Banzai Pipeline, or simply Pipeline is a tabletop reef break located in Hawaii, Oahu's North Shore. The most famous and infamous reef on the planet is forming the benchmark by which all other waves are measured.
Pipeline is a RESTful API to deploy cloud native microservices in public cloud and on-premise. It simplifies and abstracts all the details of provisioning the cloud and Kubernetes infrastructure, deploying, monitoring and managing the applications lifecycle.
Warning: Pipeline is experimental, under development and does not have a stable release yet. If in doubt, don't go out.
- Pipeline
- Architecture overview
- Installation
- API specification
- Dependency management
- Create Kubernetes clusters
- Deploy applications
- Security
- Centralized logging
- Quick howto
- Spotguide specification
- Reporting bugs
- Contributing
- License
The Pipeline API is able to create and configure custom Kubernetes clusters in the cloud and deploy cloud native applications while taking care about services, ingress, network and volume management, replication and failover. It also monitors and autoscales the underlying cloud infrastucture, K8S cluster, pods and the application itself.
It is a core building block and engine of the Pipeline Platform - an open source, multi cloud application platform as a service, based on a container management system. It is an application centric approach of a software delivery and deployment pipeline, to build cloud native microservices with confidence. It simplifies and abstracts all the details of provisioning the cloud infrastructure, installing or reusing the managed Kubernetes cluster and building, deploying and monitoring the application. The PaaS includes a full CI/CD workflow, orchestration, SLA rules based autoscaling and advanced networking delivering a complete solution for developers.
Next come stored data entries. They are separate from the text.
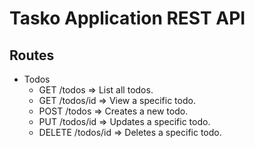 # Tasko Application REST API

## Routes
- Todos
    - GET /todos => List all todos.
    - GET /todos/id => View a specific todo.
    - POST /todos => Creates a new todo.
    - PUT /todos/id => Updates a specific todo.
    - DELETE /todos/id => Deletes a specific todo.
 
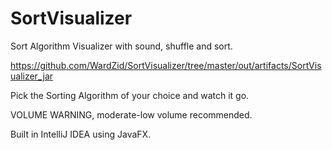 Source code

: # SortVisualizer
Sort Algorithm Visualizer with sound, shuffle and sort.

https://github.com/WardZid/SortVisualizer/tree/master/out/artifacts/SortVisualizer_jar

Pick the Sorting Algorithm of your choice and watch it go.

VOLUME WARNING, moderate-low volume recommended.

Built in IntelliJ IDEA using JavaFX.
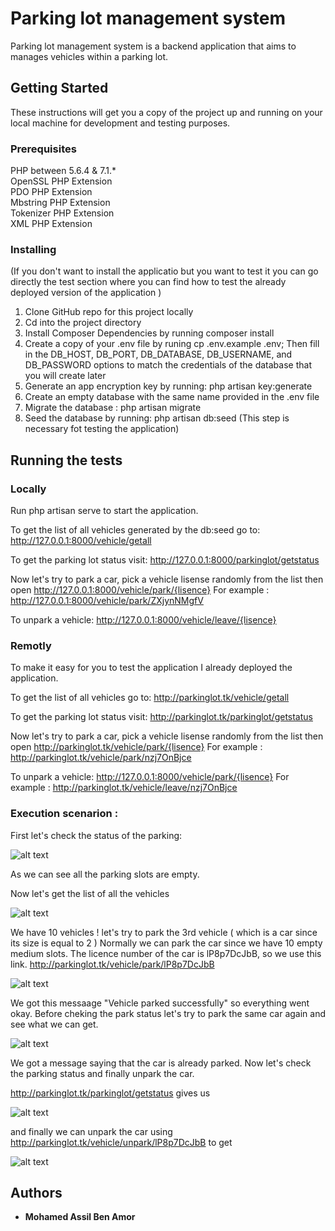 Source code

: # Parking lot management system

Parking lot management system is a backend application that aims to manages vehicles within a parking lot.
  

## Getting Started

These instructions will get you a copy of the project up and running on your local machine for development and testing purposes.

### Prerequisites

PHP between 5.6.4 & 7.1.*  
OpenSSL PHP Extension  
PDO PHP Extension  
Mbstring PHP Extension  
Tokenizer PHP Extension  
XML PHP Extension  

### Installing

(If you don't want to install the applicatio but you want to test it you can go directly the test section where you can find how to test the already deployed version of the application )

1. Clone GitHub repo for this project locally
2. Cd into the project directory
3. Install Composer Dependencies by running composer install
4. Create a copy of your .env file by runing cp .env.example .env; Then fill in the DB_HOST, DB_PORT, DB_DATABASE, DB_USERNAME, and DB_PASSWORD options to match the credentials of the database that you will create later
5. Generate an app encryption key by running: php artisan key:generate
6. Create an empty database with the same name provided in the .env file 
7. Migrate the database : php artisan migrate
8. Seed the database by running:  php artisan db:seed (This step is necessary fot testing the application)

## Running the tests

### Locally 

Run php artisan serve to start the application.

To get the list of all vehicles generated by the db:seed go to: 
http://127.0.0.1:8000/vehicle/getall

To get the parking lot status visit:
http://127.0.0.1:8000/parkinglot/getstatus

Now let's try to park a car, pick a vehicle lisense randomly from the list then open
http://127.0.0.1:8000/vehicle/park/{lisence} 
For example : http://127.0.0.1:8000/vehicle/park/ZXjynNMgfV

To unpark a vehicle: 
http://127.0.0.1:8000/vehicle/leave/{lisence} 

### Remotly 

To make it easy for you to test the application I already deployed the application. 

To get the list of all vehicles go to: 
http://parkinglot.tk/vehicle/getall

To get the parking lot status visit:
http://parkinglot.tk/parkinglot/getstatus

Now let's try to park a car, pick a vehicle lisense randomly from the list then open
http://parkinglot.tk/vehicle/park/{lisence} 
For example : http://parkinglot.tk/vehicle/park/nzj7OnBjce

To unpark a vehicle: 
http://127.0.0.1:8000/vehicle/park/{lisence} 
For example : http://parkinglot.tk/vehicle/leave/nzj7OnBjce


### Execution scenarion : 

First let's check the status of the parking: 

![alt text](https://imgur.com/PNUxevf.png)

As we can see all the parking slots are empty. 

Now let's get the list of all the vehicles 

![alt text](https://imgur.com/aAi5KHr.png)

We have 10 vehicles ! let's try to park the 3rd vehicle ( which is a car since its size is equal to 2 ) 
Normally we can park the car since we have 10 empty medium slots. The licence number of the car is lP8p7DcJbB, so we use this link. 
http://parkinglot.tk/vehicle/park/lP8p7DcJbB

![alt text](https://imgur.com/QYCA2HJ.png)

We got this messaage "Vehicle parked successfully" so everything went okay. Before cheking the park status let's try to park the same car again and see what we can get.

![alt text](https://imgur.com/z8UyZFx.png)

We got a message saying that the car is already parked.
Now let's check the parking status and finally unpark the car.

http://parkinglot.tk/parkinglot/getstatus gives us 

![alt text](https://imgur.com/1ZMt5rq.png)

and finally we can unpark the car using http://parkinglot.tk/vehicle/unpark/lP8p7DcJbB to get 

![alt text](https://imgur.com/3d8ozNo.png)



## Authors

* **Mohamed Assil Ben Amor** 

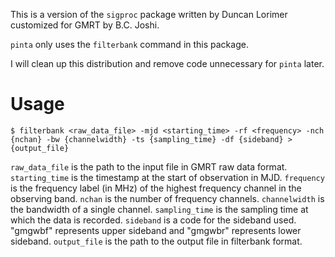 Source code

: This is a version of the `sigproc` package written by Duncan Lorimer customized for GMRT by B.C. Joshi.

`pinta` only uses the `filterbank` command in this package. 

I will clean up this distribution and remove code unnecessary for `pinta` later.

# Usage

    $ filterbank <raw_data_file> -mjd <starting_time> -rf <frequency> -nch {nchan} -bw {channelwidth} -ts {sampling_time} -df {sideband} > {output_file}

`raw_data_file` is the path to the input file in GMRT raw data format.
`starting_time` is the timestamp at the start of observation in MJD.
`frequency` is the frequency label (in MHz) of the highest frequency channel in the observing band.
`nchan` is the number of frequency channels.
`channelwidth` is the bandwidth of a single channel.
`sampling_time` is the sampling time at which the data is recorded.
`sideband` is a code for the sideband used. "gmgwbf" represents upper sideband and "gmgwbr" represents lower sideband.
`output_file` is the path to the output file in filterbank format.
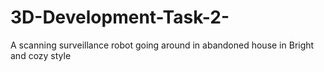 # 3D-Development-Task-2-
A scanning surveillance robot going around in abandoned house in Bright and cozy style 
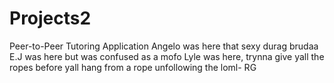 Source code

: # Projects2
Peer-to-Peer Tutoring Application
Angelo was here that sexy durag brudaa
E.J was here but was confused as a mofo
Lyle was here, trynna give yall the ropes
before yall hang from a rope
unfollowing the loml- RG
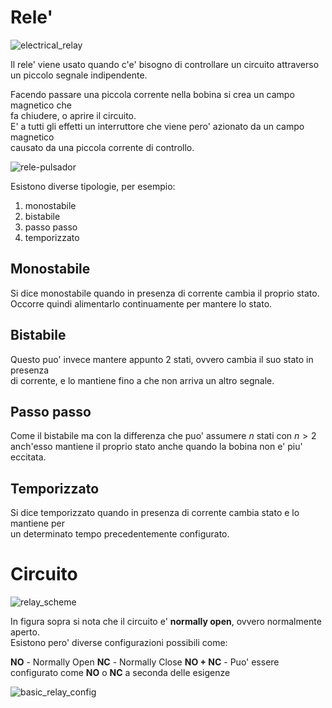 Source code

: # Rele'  

![electrical_relay](https://user-images.githubusercontent.com/7195133/206391322-75a4f82f-07ff-4e88-8c71-ebfd47765380.gif)  

Il rele' viene usato quando c'e' bisogno di controllare un circuito attraverso  
un piccolo segnale indipendente.  

Facendo passare una piccola corrente nella bobina si crea un campo magnetico che  
fa chiudere, o aprire il circuito.  
E' a tutti gli effetti un interruttore che viene pero' azionato da un campo magnetico  
causato da una piccola corrente di controllo.  

![rele-pulsador](https://user-images.githubusercontent.com/7195133/206842692-cbcfbc86-92ce-4d48-a8b6-7e5a64646a61.gif)  


Esistono diverse tipologie, per esempio:  

1. monostabile
2. bistabile
3. passo passo
4. temporizzato


## Monostabile  

Si dice monostabile quando in presenza di corrente cambia il proprio stato.  
Occorre quindi alimentarlo continuamente per mantere lo stato.  

## Bistabile  

Questo puo' invece mantere appunto 2 stati, ovvero cambia il suo stato in presenza  
di corrente, e lo mantiene fino a che non arriva un altro segnale.  

## Passo passo  

Come il bistabile ma con la differenza che puo' assumere $n$ stati con $n > 2$  
anch'esso mantiene il proprio stato anche quando la bobina non e' piu' eccitata.

## Temporizzato  

Si dice temporizzato quando in presenza di corrente cambia stato e lo mantiene per  
un determinato tempo precedentemente configurato.  


# Circuito  

![relay_scheme](https://user-images.githubusercontent.com/7195133/206844778-4ad24fc8-460b-4d76-b1ca-6d02adcffdeb.jpg)

In figura sopra si nota che il circuito e' **normally open**, ovvero normalmente aperto.  
Esistono pero' diverse configurazioni possibili come:

**NO** - Normally Open
**NC** - Normally Close
**NO + NC** - Puo' essere configurato come **NO** o **NC** a seconda delle esigenze

![basic_relay_config](https://user-images.githubusercontent.com/7195133/206844012-a9257de7-52dd-4051-881e-e6cfb80aea88.jpg)
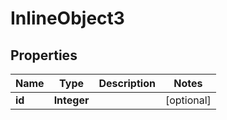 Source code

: 

# InlineObject3

## Properties

Name | Type | Description | Notes
------------ | ------------- | ------------- | -------------
**id** | **Integer** |  |  [optional]



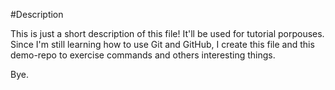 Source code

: #Description


  This is just a short description of this file! It'll be used for tutorial porpouses. Since I'm still learning how to use Git and GitHub, I create this file and this demo-repo to 
  exercise commands and others interesting things.
  
  
  Bye.
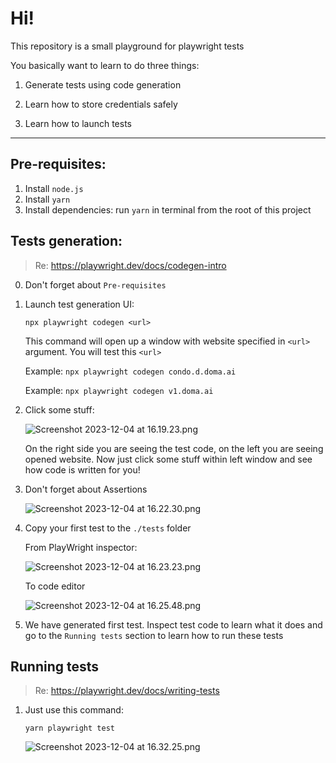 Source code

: # Hi! 

This repository is a small playground for playwright tests

You basically want to learn to do three things:

1. Generate tests using code generation

2. Learn how to store credentials safely

3. Learn how to launch tests

----

## Pre-requisites:

1. Install `node.js`
2. Install `yarn`
3. Install dependencies: run `yarn` in terminal from the root of this project

## Tests generation:

> Re: https://playwright.dev/docs/codegen-intro

0. Don't forget about `Pre-requisites`

1. Launch test generation UI:

    `npx playwright codegen <url>`

    This command will open up a window with website specified in `<url>` argument. You will test this `<url>`
    
    Example: `npx playwright codegen condo.d.doma.ai`

    Example: `npx playwright codegen v1.doma.ai`

2.  Click some stuff:

    ![Screenshot 2023-12-04 at 16.19.23.png](..%2F..%2F..%2F..%2F..%2Fvar%2Ffolders%2Fmw%2F4z4klg0n2y1gm_vp_mkpzc2r0000gn%2FT%2FTemporaryItems%2FNSIRD_screencaptureui_Y1nPMi%2FScreenshot%202023-12-04%20at%2016.19.23.png)

    On the right side you are seeing the test code, on the left you are seeing opened website. Now just click some stuff within left window and see how code is written for you!

3.  Don't forget about Assertions

    ![Screenshot 2023-12-04 at 16.22.30.png](..%2F..%2F..%2F..%2F..%2Fvar%2Ffolders%2Fmw%2F4z4klg0n2y1gm_vp_mkpzc2r0000gn%2FT%2FTemporaryItems%2FNSIRD_screencaptureui_R3uTaM%2FScreenshot%202023-12-04%20at%2016.22.30.png)

4.  Copy your first test to the `./tests` folder

    From PlayWright inspector:

    ![Screenshot 2023-12-04 at 16.23.23.png](..%2F..%2F..%2F..%2F..%2Fvar%2Ffolders%2Fmw%2F4z4klg0n2y1gm_vp_mkpzc2r0000gn%2FT%2FTemporaryItems%2FNSIRD_screencaptureui_je63TU%2FScreenshot%202023-12-04%20at%2016.23.23.png)

    To code editor

    ![Screenshot 2023-12-04 at 16.25.48.png](..%2F..%2F..%2F..%2F..%2Fvar%2Ffolders%2Fmw%2F4z4klg0n2y1gm_vp_mkpzc2r0000gn%2FT%2FTemporaryItems%2FNSIRD_screencaptureui_JdHFYt%2FScreenshot%202023-12-04%20at%2016.25.48.png)

5. We have generated first test. Inspect test code to learn what it does and go to the `Running tests` section to learn how to run these tests

## Running tests

> Re: https://playwright.dev/docs/writing-tests

1. Just use this command: 

   `yarn playwright test`

   ![Screenshot 2023-12-04 at 16.32.25.png](..%2F..%2F..%2F..%2F..%2Fvar%2Ffolders%2Fmw%2F4z4klg0n2y1gm_vp_mkpzc2r0000gn%2FT%2FTemporaryItems%2FNSIRD_screencaptureui_c4mtnc%2FScreenshot%202023-12-04%20at%2016.32.25.png) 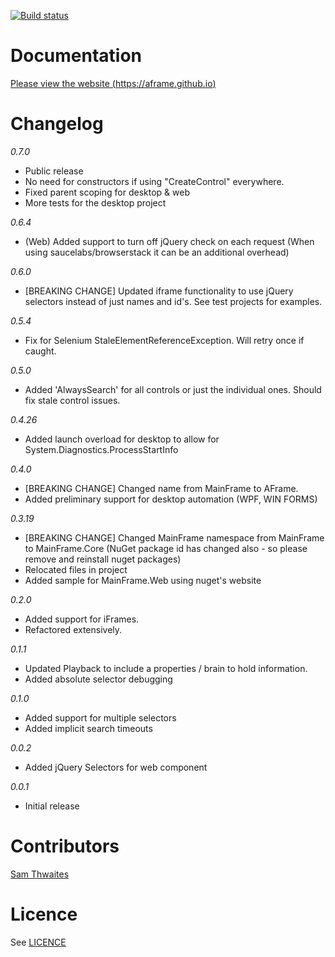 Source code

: [![Build status](https://ci.appveyor.com/api/projects/status/2ti8tnlabd7782fg/branch/master?svg=true)](https://ci.appveyor.com/project/Thwaitesy/aframe/branch/master)

Documentation
==========================================================================
[Please view the website (https://aframe.github.io)](https://aframe.github.io)

Changelog
==========================================================================
*0.7.0*
- Public release
- No need for constructors if using "CreateControl" everywhere.
- Fixed parent scoping for desktop & web
- More tests for the desktop project

*0.6.4*
- (Web) Added support to turn off jQuery check on each request (When using saucelabs/browserstack it can be an additional overhead)

*0.6.0*
- [BREAKING CHANGE] Updated iframe functionality to use jQuery selectors instead of just names and id's. See test projects for examples.

*0.5.4*
- Fix for Selenium StaleElementReferenceException. Will retry once if caught.

*0.5.0*
- Added 'AlwaysSearch' for all controls or just the individual ones. Should fix stale control issues.  

*0.4.26*
- Added launch overload for desktop to allow for System.Diagnostics.ProcessStartInfo 

*0.4.0*
- [BREAKING CHANGE] Changed name from MainFrame to AFrame.
- Added preliminary support for desktop automation (WPF, WIN FORMS)

*0.3.19*
- [BREAKING CHANGE] Changed MainFrame namespace from MainFrame to MainFrame.Core (NuGet package id has changed also - so please remove and reinstall nuget packages)
- Relocated files in project
- Added sample for MainFrame.Web using nuget's website

*0.2.0*
- Added support for iFrames.
- Refactored extensively.

*0.1.1*
- Updated Playback to include a properties / brain to hold information.
- Added absolute selector debugging 

*0.1.0*
- Added support for multiple selectors
- Added implicit search timeouts

*0.0.2*
- Added jQuery Selectors for web component

*0.0.1*
- Initial release

Contributors
==========================================================================
[Sam Thwaites](https://github.com/Thwaitesy)   

Licence
==========================================================================
See [LICENCE](https://github.com/Thwaitesy/AFrame/blob/master/LICENCE) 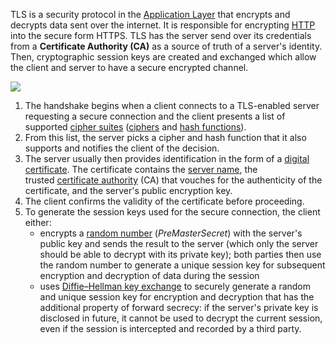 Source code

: 

TLS is a security protocol in the [Application Layer](TCP-IP%20Model.md) that encrypts and decrypts data sent over the internet. It is responsible for encrypting [HTTP](HTTP.md) into the secure form HTTPS. TLS has the server send over its credentials from a **Certificate Authority (CA)** as a source of truth of a server's identity. Then, cryptographic session keys are created and exchanged which allow the client and server to have a secure encrypted channel.


![](Pasted%20image%2020220416160434.png)

1. The handshake begins when a client connects to a TLS-enabled server requesting a secure connection and the client presents a list of supported [cipher suites](https://en.wikipedia.org/wiki/Cipher_suite "Cipher suite") ([ciphers](https://en.wikipedia.org/wiki/Encryption "Encryption") and [hash functions](https://en.wikipedia.org/wiki/Cryptographic_hash_function "Cryptographic hash function")).
2. From this list, the server picks a cipher and hash function that it also supports and notifies the client of the decision.
3. The server usually then provides identification in the form of a [digital certificate](https://en.wikipedia.org/wiki/Public_key_certificate "Public key certificate"). The certificate contains the [server name](https://en.wikipedia.org/wiki/Hostname "Hostname"), the trusted [certificate authority](https://en.wikipedia.org/wiki/Certificate_authority "Certificate authority") (CA) that vouches for the authenticity of the certificate, and the server's public encryption key.
4. The client confirms the validity of the certificate before proceeding.
5. To generate the session keys used for the secure connection, the client either:
    -   encrypts a [random number](https://en.wikipedia.org/wiki/Random_number_generation "Random number generation") (_PreMasterSecret_) with the server's public key and sends the result to the server (which only the server should be able to decrypt with its private key); both parties then use the random number to generate a unique session key for subsequent encryption and decryption of data during the session
    -   uses [Diffie–Hellman key exchange](https://en.wikipedia.org/wiki/Diffie%E2%80%93Hellman_key_exchange "Diffie–Hellman key exchange") to securely generate a random and unique session key for encryption and decryption that has the additional property of forward secrecy: if the server's private key is disclosed in future, it cannot be used to decrypt the current session, even if the session is intercepted and recorded by a third party. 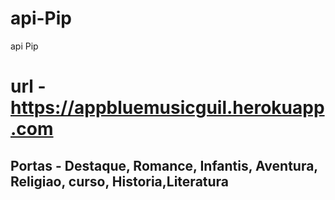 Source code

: # api-Pip
api Pip

# url - https://appbluemusicguil.herokuapp.com

## Portas - Destaque, Romance, Infantis, Aventura, Religiao, curso, Historia,Literatura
The main features of the platform are:
- Provisioning: Provision highly available clusters on any of the supported cloud providers or managed Kubernetes commercial offerings, hybrid cloud or on-premise deployments
- Microservice Ready: Focus and build great applications and forget the hard stuff of ops, failover, build pipelines, patching and security
- Scaling: Supports SLA rules for resiliency, failover and autoscaling
- Operations support: Centralized log collection, tracing and advanced monitoring support for the underlying infrastructure, Kubernetes cluster and the deployed application
- Spotguides: Understands the application runtime requirements and dependencies, builds the artifacts and pushes to the PaaS while applying the CI/CD pipeline steps with ready to use advanced features (SLA rules, monitoring, alerting, linear regression based predictions)
- Hook in: Trigger your pipeline with a GitHub Webhook and let the PaaS to build your app, provision or reuse the infrastructure and deploy, monitor and autoscale your deployment
The platform includes a few default spotguides
like: Apache Spark, Apache Zeppelin, TiDB, Apache Kafka, Fn, OpenFaaS, Kubeless, Java/JEE, etc among many others.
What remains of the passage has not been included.